The Navy suspected possible failure and launched a search. Scorpion and her crew were declared "presumed lost" on 5 June. Her name was struck from the Naval Vessel Register on 30 June. The search continued with a team of mathematical consultants led by John Piña Craven, the chief scientist of the Navy's Special Projects Division. They employed the methods of Bayesian search theory, initially developed during the search for a hydrogen bomb lost off the coast of Palomares, Spain, in January 1966 in the Palomares B-52 crash.

Some reports indicate that a large and secret search was launched three days before Scorpion was expected back from patrol. This and other declassified information led to speculation that the Navy knew of Scorpions destruction before the public search was launched.

At the end of October 1968, the Navy's oceanographic research ship located sections of the hull of Scorpion on the seabed, about 400 nmi southwest of the Azores under more than 3000 m of water. This was after the Navy had released sound tapes from its underwater SOSUS listening system, which contained the sounds of the destruction of Scorpion. The court of inquiry was subsequently reconvened, and other vessels, including the bathyscaphe Trieste II, were dispatched to the scene to collect pictures and other data.

Craven received much credit for locating the wreckage of Scorpion, although Gordon Hamilton was instrumental in defining a compact "search box" wherein the wreck was ultimately found. He was an acoustics expert who pioneered the use of hydroacoustics to pinpoint Polaris missile splashdown locations, and he had established a listening station in the Canary Islands, which obtained a clear signal of the vessel's pressure hull imploding as it passed crush depth.
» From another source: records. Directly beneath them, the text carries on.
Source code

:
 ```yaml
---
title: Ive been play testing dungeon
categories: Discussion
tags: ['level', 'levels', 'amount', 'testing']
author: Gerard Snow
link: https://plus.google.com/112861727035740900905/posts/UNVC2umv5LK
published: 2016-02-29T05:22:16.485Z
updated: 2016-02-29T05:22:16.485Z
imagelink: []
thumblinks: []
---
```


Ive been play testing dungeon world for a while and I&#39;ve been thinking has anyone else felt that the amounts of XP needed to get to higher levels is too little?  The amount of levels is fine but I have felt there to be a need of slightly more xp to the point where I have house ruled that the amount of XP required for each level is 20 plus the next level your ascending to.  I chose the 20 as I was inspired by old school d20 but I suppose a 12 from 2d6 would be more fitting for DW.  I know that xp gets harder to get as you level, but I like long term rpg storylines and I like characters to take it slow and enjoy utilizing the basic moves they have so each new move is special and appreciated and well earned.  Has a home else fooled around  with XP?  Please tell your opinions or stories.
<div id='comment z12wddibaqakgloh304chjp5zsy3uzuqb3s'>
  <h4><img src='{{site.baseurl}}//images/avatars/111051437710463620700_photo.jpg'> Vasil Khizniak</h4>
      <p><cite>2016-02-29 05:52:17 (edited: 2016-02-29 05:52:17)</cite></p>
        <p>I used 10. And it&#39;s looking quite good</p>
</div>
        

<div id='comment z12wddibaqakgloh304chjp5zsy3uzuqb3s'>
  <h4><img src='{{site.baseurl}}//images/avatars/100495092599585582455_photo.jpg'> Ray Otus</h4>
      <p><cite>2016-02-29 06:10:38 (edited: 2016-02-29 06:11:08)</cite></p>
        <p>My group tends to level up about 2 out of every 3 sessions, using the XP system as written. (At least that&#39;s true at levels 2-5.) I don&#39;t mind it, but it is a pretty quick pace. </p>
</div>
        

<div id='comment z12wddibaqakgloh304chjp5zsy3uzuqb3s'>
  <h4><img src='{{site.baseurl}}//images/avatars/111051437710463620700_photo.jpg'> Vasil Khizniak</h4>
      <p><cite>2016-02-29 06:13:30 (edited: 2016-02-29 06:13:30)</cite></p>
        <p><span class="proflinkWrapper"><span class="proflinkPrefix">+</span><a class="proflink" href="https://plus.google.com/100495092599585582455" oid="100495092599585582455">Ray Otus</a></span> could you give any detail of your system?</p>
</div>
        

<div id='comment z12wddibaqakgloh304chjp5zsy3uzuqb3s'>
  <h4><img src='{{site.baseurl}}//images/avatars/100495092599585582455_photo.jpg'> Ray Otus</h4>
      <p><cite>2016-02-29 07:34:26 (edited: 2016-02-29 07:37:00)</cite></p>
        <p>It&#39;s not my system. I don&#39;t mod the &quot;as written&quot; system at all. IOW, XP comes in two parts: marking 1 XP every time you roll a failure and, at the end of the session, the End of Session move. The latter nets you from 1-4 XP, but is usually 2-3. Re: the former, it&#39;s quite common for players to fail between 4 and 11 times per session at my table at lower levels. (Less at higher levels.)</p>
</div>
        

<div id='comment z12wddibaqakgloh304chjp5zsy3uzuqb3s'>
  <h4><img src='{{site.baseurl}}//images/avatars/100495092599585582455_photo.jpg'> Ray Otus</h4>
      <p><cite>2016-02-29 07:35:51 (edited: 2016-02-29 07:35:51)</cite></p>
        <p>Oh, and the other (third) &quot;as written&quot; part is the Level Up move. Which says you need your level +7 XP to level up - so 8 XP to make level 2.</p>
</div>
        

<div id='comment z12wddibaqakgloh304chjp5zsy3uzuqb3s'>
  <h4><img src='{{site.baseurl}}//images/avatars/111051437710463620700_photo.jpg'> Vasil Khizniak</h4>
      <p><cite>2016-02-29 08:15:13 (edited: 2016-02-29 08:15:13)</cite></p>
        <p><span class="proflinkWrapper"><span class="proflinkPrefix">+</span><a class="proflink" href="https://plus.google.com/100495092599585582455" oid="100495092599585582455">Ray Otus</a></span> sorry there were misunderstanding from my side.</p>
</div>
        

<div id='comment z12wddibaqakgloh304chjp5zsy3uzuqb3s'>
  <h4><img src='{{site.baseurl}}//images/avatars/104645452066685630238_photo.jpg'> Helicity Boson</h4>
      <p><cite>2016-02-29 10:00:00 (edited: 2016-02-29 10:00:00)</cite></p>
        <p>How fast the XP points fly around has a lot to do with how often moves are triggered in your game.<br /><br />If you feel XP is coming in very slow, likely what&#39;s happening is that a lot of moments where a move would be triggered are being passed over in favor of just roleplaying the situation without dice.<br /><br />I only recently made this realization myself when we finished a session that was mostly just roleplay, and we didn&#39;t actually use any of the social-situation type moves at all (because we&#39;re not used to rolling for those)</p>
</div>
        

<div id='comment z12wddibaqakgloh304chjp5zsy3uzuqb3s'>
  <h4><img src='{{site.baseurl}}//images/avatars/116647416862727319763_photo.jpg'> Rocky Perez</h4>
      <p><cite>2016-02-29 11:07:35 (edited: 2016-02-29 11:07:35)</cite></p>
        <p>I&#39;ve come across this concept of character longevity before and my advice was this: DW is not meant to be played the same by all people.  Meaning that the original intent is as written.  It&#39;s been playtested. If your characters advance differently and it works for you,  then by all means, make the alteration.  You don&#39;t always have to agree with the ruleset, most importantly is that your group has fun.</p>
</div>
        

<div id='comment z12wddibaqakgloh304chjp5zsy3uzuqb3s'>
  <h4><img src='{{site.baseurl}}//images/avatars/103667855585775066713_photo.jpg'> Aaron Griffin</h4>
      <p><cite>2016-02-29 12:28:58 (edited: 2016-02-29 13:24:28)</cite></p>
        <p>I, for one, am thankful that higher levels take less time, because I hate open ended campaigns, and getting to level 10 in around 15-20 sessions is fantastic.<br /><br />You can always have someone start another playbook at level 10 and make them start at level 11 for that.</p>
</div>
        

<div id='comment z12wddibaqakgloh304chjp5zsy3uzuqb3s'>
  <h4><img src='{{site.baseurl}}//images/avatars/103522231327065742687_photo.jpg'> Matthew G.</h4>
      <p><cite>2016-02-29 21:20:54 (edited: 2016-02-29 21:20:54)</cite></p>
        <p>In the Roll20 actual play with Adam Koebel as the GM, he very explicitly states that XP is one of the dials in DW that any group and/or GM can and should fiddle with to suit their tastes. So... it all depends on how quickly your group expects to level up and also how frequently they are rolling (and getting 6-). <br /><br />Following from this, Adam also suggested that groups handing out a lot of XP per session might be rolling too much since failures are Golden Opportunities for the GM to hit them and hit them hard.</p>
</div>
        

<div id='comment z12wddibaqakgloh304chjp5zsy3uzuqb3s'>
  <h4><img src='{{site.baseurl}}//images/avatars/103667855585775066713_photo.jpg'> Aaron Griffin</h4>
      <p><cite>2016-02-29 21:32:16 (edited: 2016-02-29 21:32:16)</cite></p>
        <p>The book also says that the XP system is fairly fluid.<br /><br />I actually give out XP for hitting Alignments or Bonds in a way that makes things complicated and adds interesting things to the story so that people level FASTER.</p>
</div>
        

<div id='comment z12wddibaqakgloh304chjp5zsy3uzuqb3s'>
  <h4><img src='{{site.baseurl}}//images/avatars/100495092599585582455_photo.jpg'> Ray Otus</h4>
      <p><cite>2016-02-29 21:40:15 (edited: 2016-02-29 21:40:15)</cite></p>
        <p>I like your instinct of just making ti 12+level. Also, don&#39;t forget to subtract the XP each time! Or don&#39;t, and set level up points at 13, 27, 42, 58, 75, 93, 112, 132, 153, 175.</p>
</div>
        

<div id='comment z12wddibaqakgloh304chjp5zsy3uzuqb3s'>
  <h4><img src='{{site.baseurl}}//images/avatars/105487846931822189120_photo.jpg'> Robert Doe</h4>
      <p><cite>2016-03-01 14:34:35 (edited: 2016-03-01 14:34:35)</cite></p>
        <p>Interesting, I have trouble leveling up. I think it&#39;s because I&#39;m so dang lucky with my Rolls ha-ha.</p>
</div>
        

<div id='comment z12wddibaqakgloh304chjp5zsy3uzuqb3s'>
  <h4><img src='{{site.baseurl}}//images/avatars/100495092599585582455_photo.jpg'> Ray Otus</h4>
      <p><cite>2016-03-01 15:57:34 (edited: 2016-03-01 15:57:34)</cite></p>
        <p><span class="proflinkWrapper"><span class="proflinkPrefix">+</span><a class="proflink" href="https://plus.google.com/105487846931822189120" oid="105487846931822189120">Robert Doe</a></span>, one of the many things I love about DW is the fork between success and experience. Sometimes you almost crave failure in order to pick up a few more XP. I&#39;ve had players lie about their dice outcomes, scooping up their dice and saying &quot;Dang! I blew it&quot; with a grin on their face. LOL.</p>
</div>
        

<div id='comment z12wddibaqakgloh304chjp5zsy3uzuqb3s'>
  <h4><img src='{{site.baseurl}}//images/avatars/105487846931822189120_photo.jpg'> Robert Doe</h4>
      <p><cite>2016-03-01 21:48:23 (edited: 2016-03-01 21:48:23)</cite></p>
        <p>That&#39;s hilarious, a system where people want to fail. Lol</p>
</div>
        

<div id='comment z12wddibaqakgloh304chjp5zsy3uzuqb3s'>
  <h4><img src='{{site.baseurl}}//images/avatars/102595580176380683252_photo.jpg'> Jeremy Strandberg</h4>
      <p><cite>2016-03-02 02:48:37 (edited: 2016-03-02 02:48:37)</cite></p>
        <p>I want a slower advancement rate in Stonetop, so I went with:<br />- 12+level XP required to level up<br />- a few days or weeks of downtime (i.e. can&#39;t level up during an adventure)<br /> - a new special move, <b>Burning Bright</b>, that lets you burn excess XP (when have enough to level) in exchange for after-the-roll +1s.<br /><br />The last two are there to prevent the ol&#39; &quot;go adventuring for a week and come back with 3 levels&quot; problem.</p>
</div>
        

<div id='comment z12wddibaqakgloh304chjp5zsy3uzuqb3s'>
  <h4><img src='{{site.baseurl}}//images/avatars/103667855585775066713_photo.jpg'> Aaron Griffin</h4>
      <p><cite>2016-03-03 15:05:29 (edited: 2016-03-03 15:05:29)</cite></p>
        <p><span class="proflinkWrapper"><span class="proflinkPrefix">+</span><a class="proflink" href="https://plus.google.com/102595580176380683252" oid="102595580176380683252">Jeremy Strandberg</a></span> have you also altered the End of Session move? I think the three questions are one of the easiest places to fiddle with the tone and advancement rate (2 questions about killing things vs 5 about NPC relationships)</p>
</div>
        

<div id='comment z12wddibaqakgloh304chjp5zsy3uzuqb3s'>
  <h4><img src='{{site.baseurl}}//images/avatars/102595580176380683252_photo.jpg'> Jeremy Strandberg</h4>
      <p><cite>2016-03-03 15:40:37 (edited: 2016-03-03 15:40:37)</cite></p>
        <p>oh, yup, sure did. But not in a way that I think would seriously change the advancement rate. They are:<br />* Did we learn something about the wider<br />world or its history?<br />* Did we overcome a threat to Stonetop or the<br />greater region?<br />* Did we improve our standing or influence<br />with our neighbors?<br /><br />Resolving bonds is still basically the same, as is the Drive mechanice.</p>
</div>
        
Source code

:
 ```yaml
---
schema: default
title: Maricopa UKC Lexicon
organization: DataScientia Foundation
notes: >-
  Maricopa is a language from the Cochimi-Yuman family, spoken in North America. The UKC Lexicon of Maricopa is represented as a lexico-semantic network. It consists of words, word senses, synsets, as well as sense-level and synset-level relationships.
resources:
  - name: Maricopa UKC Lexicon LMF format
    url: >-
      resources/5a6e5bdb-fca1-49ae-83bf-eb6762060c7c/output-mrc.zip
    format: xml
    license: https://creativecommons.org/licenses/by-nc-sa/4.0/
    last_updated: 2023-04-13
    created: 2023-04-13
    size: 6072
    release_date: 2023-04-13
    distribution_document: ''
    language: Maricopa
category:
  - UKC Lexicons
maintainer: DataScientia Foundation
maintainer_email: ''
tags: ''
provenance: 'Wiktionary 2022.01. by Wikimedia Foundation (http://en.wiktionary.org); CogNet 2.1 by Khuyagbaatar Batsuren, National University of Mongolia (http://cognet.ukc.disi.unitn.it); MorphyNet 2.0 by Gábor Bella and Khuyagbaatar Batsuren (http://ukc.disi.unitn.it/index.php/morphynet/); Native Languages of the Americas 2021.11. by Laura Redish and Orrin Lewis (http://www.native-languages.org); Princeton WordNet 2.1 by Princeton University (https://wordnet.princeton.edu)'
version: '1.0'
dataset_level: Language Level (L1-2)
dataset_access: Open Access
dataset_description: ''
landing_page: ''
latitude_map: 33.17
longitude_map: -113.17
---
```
Naval Research Laboratory scientist Chester Buchanan used a towed camera sled of his own design aboard Mizar and finally located Scorpion.

=== Observed damage ===

Skipjack-class submarine drawing:
1. Sonar arrays

 2. Torpedo room
3. Operations compartment
4. Reactor compartment
5. Auxiliary machinery space
6. Engine room

The bow of Scorpion appears to have skidded upon impact with the globigerina ooze on the sea floor, digging a sizable trench. The sail had been dislodged, as the hull of the operations compartment upon which it perched disintegrated, and was lying on its port side. One of Scorpions running lights was in the open position, as if it had been on the surface at the time of the mishap, although it may have been left in the open position during the vessel's recent nighttime stop at Rota. One Trieste II pilot who dived on Scorpion said that the shock of the implosion might have knocked the light into the open position.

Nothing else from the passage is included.